(Collected data)
========================================
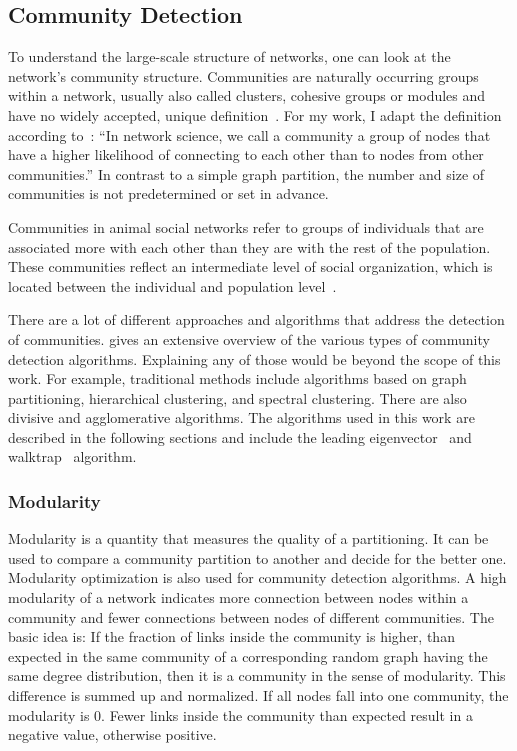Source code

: \subsection{Community Detection}
\label{subsec:bg:communities}
To understand the large-scale structure of networks, one can look at the network's community structure. Communities are naturally occurring groups within a network, usually also called clusters, cohesive groups or modules and have no widely accepted, unique definition~\cite{palla2005uncovering}.
For my work, I adapt the definition according to~\textcite[p. 322]{barabasi2016network}: 
``In network science, we call a community a group of nodes that have a higher likelihood of connecting to each other than to nodes from other communities.'' In contrast to a simple graph partition, the number and size of communities is not predetermined or set in advance.

Communities in animal social networks refer to groups of individuals that are associated more with each other than they are with the rest of the population. These communities reflect an intermediate level of social organization, which is located between the individual and population level~\cite{croft2008exploring}.

There are a lot of different approaches and algorithms that address the detection of communities. \textcite{fortunato2010community} gives an extensive overview of the various types of community detection algorithms.
Explaining any of those would be beyond the scope of this work. For example, traditional methods include algorithms based on graph partitioning, hierarchical clustering, and spectral clustering. There are also divisive and agglomerative algorithms.
The algorithms used in this work are described in the following sections and include the leading eigenvector~\cite{newman2006finding} and walktrap~\cite{pons2005computing} algorithm.

\subsubsection{Modularity}
Modularity is a quantity that measures the quality of a partitioning.
It can be used to compare a community partition to another and decide for the better one.
Modularity optimization is also used for community detection algorithms.
A high modularity of a network indicates more connection between nodes within a community and fewer connections between nodes of different communities.
The basic idea is: If the fraction of links inside the community is higher, than expected in the same community of a corresponding random graph having the same degree distribution, then it is a community in the sense of modularity.
This difference is summed up and normalized.
If all nodes fall into one community, the modularity is $0$.
Fewer links inside the community than expected result in a negative value, otherwise positive.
========================================
▶ Problem to solve
From the records above, transcribe exactly the run of lines that opens with the line holding "To understand the" and closes with the line holding "set in advance.", both included.

▶ Output of the exercise
To understand the large-scale structure of networks, one can look at the network's community structure. Communities are naturally occurring groups within a network, usually also called clusters, cohesive groups or modules and have no widely accepted, unique definition~\cite{palla2005uncovering}.
For my work, I adapt the definition according to~\textcite[p. 322]{barabasi2016network}: 
``In network science, we call a community a group of nodes that have a higher likelihood of connecting to each other than to nodes from other communities.'' In contrast to a simple graph partition, the number and size of communities is not predetermined or set in advance.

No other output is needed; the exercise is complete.